* **Problem statement**
Return a verbatim reproduction of each line, starting at the line with "<PIC>19038801.gif</PIC>" and ending at the last line of the listing below.

┌─ Data records

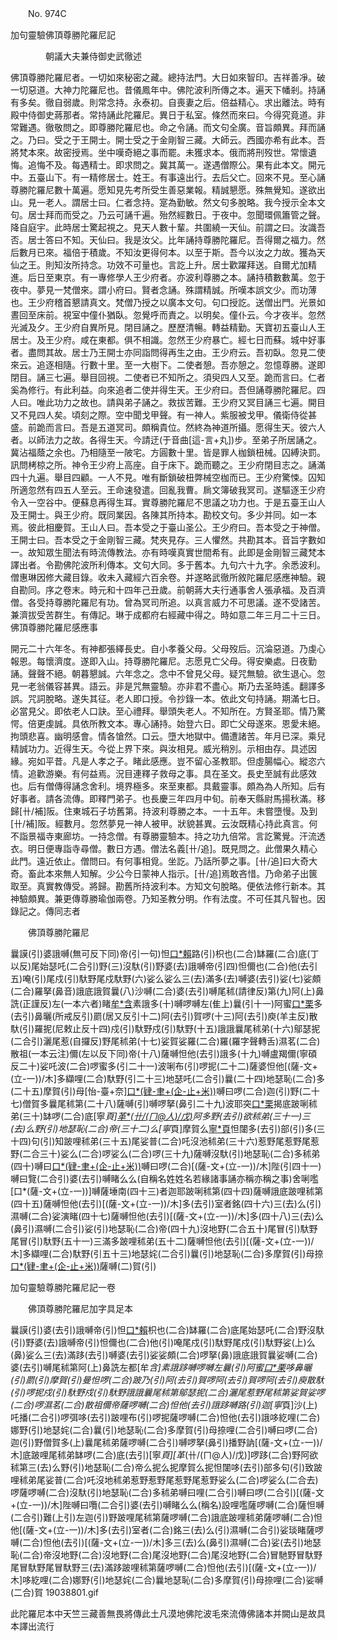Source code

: ﻿　　No. 974C

加句靈驗佛頂尊勝陀羅尼記

　　　　朝議大夫兼侍御史武徹述


佛頂尊勝陀羅尼者。一切如來秘密之藏。總持法門。大日如來智印。吉祥善凈。破一切惡道。大神力陀羅尼也。昔儀鳳年中。佛陀波利所傳之本。遍天下幡剎。持誦有多矣。徹自弱歲。則常念持。永泰初。自喪妻之后。倍益精心。求出離法。時有殿中侍御史蔣那者。常持誦此陀羅尼。異日于私室。條然而來曰。今得究竟道。非常難遇。徹敬問之。即尊勝陀羅尼也。命之令誦。而文句全廣。音旨頗異。拜而誦之。乃曰。受之于王開士。開士受之于金剛智三藏。大師云。西國亦希有此本。吾將梵本來。故密授焉。坐中嘆奇絕之事而罷。未獲求本。俄而將刑歿世。常懷遺悔。追悔不及。每遇精士。即求問之。冀其萬一。遂遇僧際公。果有此本文。開元中。五臺山下。有一精修居士。姓王。有事遠出行。去后父亡。回來不見。至心誦尊勝陀羅尼數十萬遍。愿知見先考所受生善惡業報。精誠懇愿。殊無覺知。遂欲出山。見一老人。謂居士曰。仁者念持。寔為勤敏。然文句多脫略。我今授示全本文句。居士拜而而受之。乃云可誦千遍。殆然經數日。于夜中。忽聞環佩簫管之聲。降自庭宇。此時居士驚起視之。見天人數十輩。共圍繞一天仙。前謂之曰。汝識吾否。居士答曰不知。天仙曰。我是汝父。比年誦持尊勝陀羅尼。吾得爾之福力。然后數月已來。福倍于積歲。不知汝更得何本。以至于斯。吾今以汝之力故。獲為天仙之王。則知汝所持念。功效不可量也。言訖上升。居士歡躍拜送。自爾尤加精進。后日至東京。有一專修學人王少府者。亦波利尊勝之本。誦持積數數萬。忽于夜中。夢見一梵僧來。謂小府曰。賢者念誦。殊謂精誠。所嘆本誤文少。而功薄也。王少府稽首懇請真文。梵僧乃授之以廣本文句。句口授訖。送僧出門。光景如晝回至床前。視室中僮仆猶臥。忽覺呼而責之。以明矣。僮仆云。今才夜半。忽然光滅及夕。王少府自異所見。閉目誦之。歷歷清暢。轉益精勤。天寶初五臺山人王居士。及王少府。咸在東都。俱不相識。忽然王少府暴亡。經七日而蘇。城中好事者。盡問其故。居士乃王開士亦同詣問得再生之由。王少府云。吾初臥。忽見二使來云。追逐相隨。行數十里。至一大樹下。二使者憩。吾亦憩之。忽憶尊勝。遂即閉目。誦三七遍。舉目回視。二使者已不知所之。須臾四人又至。跪而言曰。仁者奚為修行。有此利益。向來追者二使并得生天。王少府曰。吾但誦尊勝陀羅尼。四人曰。唯此功力之故也。請與弟子誦之。救拔苦難。王少府又冥目誦三七遍。開目又不見四人矣。頃刻之際。空中聞戈甲聲。有一神人。紫服被戈甲。儀衛侍從甚盛。前跪而言曰。吾是五道冥司。頗稱貴位。然終為神道所攝。愿得生天。彼六人者。以師法力之故。各得生天。今請迂(于音曲[這-言+丸])步。至弟子所居誦之。冀沾福蔭之余也。乃相隨至一陂宅。方圓數十里。皆是罪人枷鎖杻械。囚縛決罰。訊問栲椋之所。神令王少府上高座。自于床下。跪而聽之。王少府閉目志之。誦滿四十九遍。舉目四顧。一人不見。唯有斷鎖破杻弊械空枷而已。王少府驚悚。囚知所適忽然有四五人至云。王命速發遣。回亂我曹。扄文簿破我冥司。遂驅逐王少府令入一空谷中。便蘇息再得生耳。實尊勝陀羅尼不思議之功力也。于是五臺王山人及王開士。與王少府。既同業因。各陳其所持本。勘校文句。多少并同。如一本焉。彼此相慶賀。王山人曰。吾本受之于臺山圣公。王少府曰。吾本受之于神僧。王開士曰。吾本受之于金剛智三藏。梵夾見存。三人懼然。共勘其本。音旨字數如一。故知眾生聞法有時流傳教法。亦有時嘆真實世間希有。此即是金剛智三藏梵本譯出者。令勘佛陀波所利傳本。文句大同。多于舊本。九句六十九字。余悉波利。僧惠琳因修大藏目錄。收未入藏經六百余卷。并遂略武徹所敘陀羅尼感應神驗。親自勘同。序之卷末。時元和十四年己丑歲。前朝蔣大夫行通事舍人張承福。及百濟僧。各受持尊勝陀羅尼有功。曾為冥司所追。以真言威力不可思議。遂不受諸苦。兼濟拔受苦群生。有傳記。琳于成都府右經藏中得之。時如意二年三月二十三日。佛頂尊勝陀羅尼感應事

開元二十六年冬。有神都張繹長史。自小孝養父母。父母歿后。沉淪惡道。乃虔心報恩。每懷濟度。遂即入山。持尊勝陀羅尼。志愿見亡父母。得安樂處。日夜勤誦。聲聲不絕。朝暮懇誠。六年念之。念中不曾見父母。疑咒無驗。欲生退心。忽見一老翁儀容甚異。語云。非是咒無靈驗。亦非君不盡心。斯乃去圣時遙。翻譯多誤。咒詞脫略。遂失其征。老人即口授。令抄錄一本。依此文句持誦。期滿七日。必當見父。即依老人口訣。至心禮拜。舉頭失老人。不知所在。方賢圣耶。情乃驚愕。倍更虔誠。具依所教文本。專心誦持。始登六日。即亡父母遂來。恩愛未絕。拘頭悲喜。幽明感會。情各愴然。口云。墮大地獄中。備遭諸苦。年月已深。乘兒精誠功力。近得生天。今從上界下來。與汝相見。威光稍別。示相由存。具述因緣。宛如平昔。凡是人孝之子。睹此感應。豈不留心圣教耶。但虛腸幅心。縱恣六情。追歡游樂。有何益焉。況目連釋子救母之事。具在圣文。長史至誠有此感效也。后有僧傳得誦念舍利。境界極多。來至東都。具戴靈事。頗為為人所知。后有好事者。請各流傳。即釋門弟子。也長慶三年四月中旬。前奉天縣尉馬揚秋滿。移歸[卄/補]阪。住東城石子坊舊第。持波利尊勝之本。一十五年。未嘗墮慢。及到[卄/補]阪。經數月。忽然夢見一神人被甲。狀貌甚異。云汝既精心持此真言。何不詣景福寺東廊坊。一持念僧。有尊勝靈驗本。持之功九倍常。言訖驚覺。汗流透衣。明日便專詣寺尋僧。數日方遇。僧法名義[卄/追]。既見問之。此僧果久精心此門。遠近依止。僧問曰。有何事相覓。坐訖。乃話所夢之事。[卄/追]曰大奇大奇。畜此本來無人知解。少公今日蒙神人指示。[卄/追]焉敢吝惜。乃命弟子出篋取至。真實教傳受。將歸。勘舊所持波利本。方知文句脫略。便依法修行新本。其神驗頗異。兼更傳尊勝瑜伽兩卷。乃知圣教分明。作有法度。不可任其凡智也。因錄記之。傳同志者

　　佛頂尊勝陀羅尼

曩謨(引)婆誐嚩(無可反下同)帝(引一句)怛[口*賴](二引轉合古)路(引)枳也(二合)缽羅(二合)底(丁以反)尾始瑟吒(二合引)野(三)沒馱(引)野婆(去)誐嚩帝(引四)怛儞也(二合)他(去引五)唵(引)尾戍(引)馱野尾戍馱野(六)娑么娑么三(去)滿多(去)嚩婆(去引)娑(七)娑頗(二合)羅拏(鼻音)誐底誐賀曩(八)沙嚩(二合)婆(去引)嚩尾秫(請律反)第(九)阿(上)鼻詵(正謹反)左(一本六者)睹[牟*含](莫敢反引)素誐多(十)嚩啰嚩左(隹上)曩(引十一)阿蜜[口*栗](二合轉舌)多(去引)鼻曬(所戒反引)罽(居又反引十二)阿(去引)賀啰(十三)阿(去引)庾(羊主反)散馱(引)羅抳(尼敕止反十四)戍(引)馱野戍(引)馱野(十五)誐誐曩尾秫弟(十六)鄔瑟抳(二合引)灑尾惹(自攞反)野尾秫弟(十七)娑賀娑羅(二合)羅(羅字聲轉舌)濕茗(二合)散祖(一本云注)儞(左以反下同)帝(十八)薩嚩怛他(去引)誐多(十九)嚩盧羯儞(寧碩反二十)娑吒波(二合)啰蜜多(引二十一)波唎布(引)啰抳(二十二)薩婆怛他[(薩-文+(立-一))/木]多纈哩(二合)馱野(引二十三)地瑟吒(二合引)曩(二十四)地瑟恥(二合)多(二十五)摩賀(引)母[怡-臺+奈][口*(肄-聿+(企-止+米))](二合轉舌引二十六)嚩曰啰(二合)迦(引)野(二十七)僧賀多曩尾秫第(二十八)薩嚩(引)嚩啰拏(鼻引二十九)波耶突[口*栗](二合)揭底跛唎秫弟(三十)缽啰(二合)底[寧*頁][革*(卄/(ㄇ@人)/戊)](脫發反轉舌)阿多野(去引)欲秫弟(三十一)三(去)么野(引)地瑟恥(二合)帝(三十二)么[寧*頁]摩賀么[寧*頁](三十三)怛闥多(去引)部(引)多(三十四)句(引)知跛哩秫弟(三十五)尾娑普(二合)吒沒池秫弟(三十六)惹野尾惹野尾惹野(二合三十)娑么(二合)啰娑么(二合)啰(三十九)薩嚩沒馱(引)地瑟恥(二合)多秫弟(四十)嚩曰[口*(肄-聿+(企-止+米))](二合)嚩曰啰(二合)[(薩-文+(立-一))/木]陛(引四十一)嚩曰覽(二合引)婆(去引)嚩睹么么(自稱名姓姓名若緣諸事誦亦稱亦稱之事)舍唎嚂[口*(薩-文+(立-一))]嚩薩埵南(四十三)者迦耶跛唎秫第(四十四)薩嚩誐底跛哩秫第(四十五)薩嚩怛他(去引)[(薩-文+(立-一))/木]多(去引)室者銘(四十六)三(去)么(引)濕嚩(二合)娑演睹(四十七)薩嚩怛他(去引)[(薩-文+(立-一))/木]多(四十八)三(去)么(鼻引)濕嚩(二合引)娑(引)地瑟恥(二合)帝(四十九)沒地野(二合五十)尾冒(引)馱野尾冒(引)馱野(五十一)三滿多跛哩秫弟(五十二)薩嚩怛他(去引)[(薩-文+(立-一))/木]多纈哩(二合)馱野(引五十三)地瑟姹(二合引)曩(引)地瑟恥(二合)多摩賀(引)母捺[口*(肄-聿+(企-止+米))](二合轉舌引)薩嚩(二)賀(引)

加句靈驗尊勝陀羅尼記一卷

　　佛頂尊勝陀羅尼加字具足本

曩謨(引)婆(去引)誐嚩帝(引)怛[口*賴](二合引)枳也(二合)缽羅(二合)底尾始瑟吒(二合)野沒馱(引)野婆(去)誐嚩帝(引)怛儞也(二合)他(引)唵尾戍(引)馱野尾戍(引)馱野娑(上)么(鼻)娑么三(去)滿跢(去引)嚩婆(去引)娑娑頗(二合)啰拏(鼻)誐底誐賀曩娑嚩(二合)婆(去引)嚩尾秫第阿(上)鼻詵左都[牟*含]素誐跢嚩啰嚩左曩(引)阿蜜[口*栗](二合)哆鼻曬(引)罽(引)摩賀(引)曼怛啰(二合)跛乃(引)阿(去引)賀啰阿(去引)賀啰阿(去引)庾散馱(引)啰抳戍(引)馱野戍(引)馱野誐誐曩尾秫第鄔瑟抳(二合)灑尾惹野尾秫第娑賀娑啰(二合)啰濕茗(二合)散祖儞帝薩啰嚩(二合)怛他(去引)誐跢嚩路(引)迦[寧*頁]沙(上)吒播(二合引)啰弭哆(去引)跛哩布(引)啰抳薩啰嚩(二合)怛他(去引)誐哆紇哩(二合)娜野(引)地瑟姹(二合)曩(引)地瑟恥(二合)多摩賀(引)母捺哩(二合引)嚩曰啰(二合)迦(引)野僧賀多(上)曩尾秫弟薩啰嚩(二合引)嚩啰拏(鼻引)播野訥[(薩-文+(立-一))/木]底跛哩尾秫弟缽啰(二合)底(去引)[寧*頁][革*(卄/(ㄇ@人)/戊)]啰跢(二合)野阿欲秫第三(去)么野(引)地瑟恥(二合)帝么抳么抳摩賀么抳怛闥哆(去引)部多句(引)致跛哩秫弟尾娑普(二合)吒沒地秫弟惹野惹野尾惹野尾惹野娑么(二合)啰娑么(二合去)啰薩啰嚩(二合)沒馱(引)地瑟恥(二合)多秫弟嚩曰哩(二合引)嚩曰啰(二合引)[(薩-文+(立-一))/木]陛嚩曰囕(二合引)婆(去引)嚩睹么么(稱名)設哩嚂薩啰嚩(二合)薩怛嚩(二合引)難(上引)左迦(引)野跛哩尾秫第薩啰嚩(二合)誐底跛哩秫弟薩啰嚩(二合)怛他[(薩-文+(立-一))/木]多(去引)室者(二合)銘三(去)么(引)濕嚩(二合引)娑琰睹薩啰嚩(二合)怛他(去引)[(薩-文+(立-一))/木]多三(去)么(鼻引)濕嚩(二合)娑(去引)地瑟恥(二合)帝沒地野(二合)沒地野(二合)尾沒地野(二合)尾沒地野(二合)冒馳野冒馱野尾冒馱野尾冒馱野三(去)滿跢跛哩秫第薩啰嚩(二合)怛他(去引)[(薩-文+(立-一))/木]哆紇哩(二合)娜野(引)地瑟姹(二合)曩地瑟恥(二合)多摩賀(引)母捺哩(二合)娑嚩(二合)賀
<PIC>19038801.gif</PIC>



此陀羅尼本中天竺三藏善無畏將傳此土凡漠地佛陀波毛來流傳佛諸本并闕山是故具本譯出流行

└─

* **Response**
<PIC>19038801.gif</PIC>



此陀羅尼本中天竺三藏善無畏將傳此土凡漠地佛陀波毛來流傳佛諸本并闕山是故具本譯出流行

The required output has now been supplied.